"Don't you think most geniuses are peculiar?" parried Judith. "Helen will not play for us unless--well, unless Miss Allen especially requests it. She adores Jane."

"I don't blame her," admitted Anaa. "I am charmed with her myself. She is one of the girls with rare character who is not forever advertising it. When I came in with wet feet the other night she did not insist on me draining her chocolate pot. Most girls do, and I abhor hot drinks for wet feet."

Judith laughed. Anaa was naive, if a trifle conspicuous with her bobbed hair. Of course bobbed hair was so comfy, and so becoming, too bad it was not the general style, mused Judith, patting her own heavy coil, that would slip down her neck every time she attempted to relax outside of bed quilts.

"I shall almost hate to leave for school," Judith supplied. "It has been so jolly here."

"I do not find New York exactly a playground," Miss Kole followed, "but, then, I am studying."

"Of course that's different. We are shopping, shopping and after meals shopping again. I wonder if there are any bargains left? I adore buying pretty underlies, but I am not so keen on the practicals. But my friend Jane has set up enough stuff to make a hope chest for all Wellington."

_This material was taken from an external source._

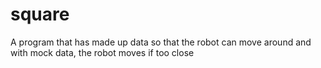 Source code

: # square
A program that has made up data so that the robot can 
move around and with mock data, the robot moves if too close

"She is from the West, you said?"

"Yes, from Montana. But that does not mean that she has never seen pretty things before and is overdoing it," Judith hurried to qualify in justice to Jane.

"Oh, of course not. I did not mean to infer that," Miss Kole apologized. "But I do think Westerners, as a rule, are so much more generous, and so much more enthusiastic than the cold Easterners. I am from New England, and all I can remember of holidays around home is that the rag rugs were taken off the carpets, and the powdered sugar sprinkled over the doughnuts. Life in my home was always a question of rivalry in economy. When I came here I set out for days to buy every imaginable sort of food I had been reading labels of all my life. Of course at college I had all I wanted, but even there it was not on my own initiative. I longed to find out how it felt to be free to buy without a pencil, and paper and premium list."

"Oh, don't call your home town such hard names," Judith put in kindly. "I am quite sure it has made you very dependable. I wouldn't wonder if a term there would fit me for life with much better qualifications than I can now boast of. But here come Jane and Helen." (They had Americanized the Helka.) "And now more bundles."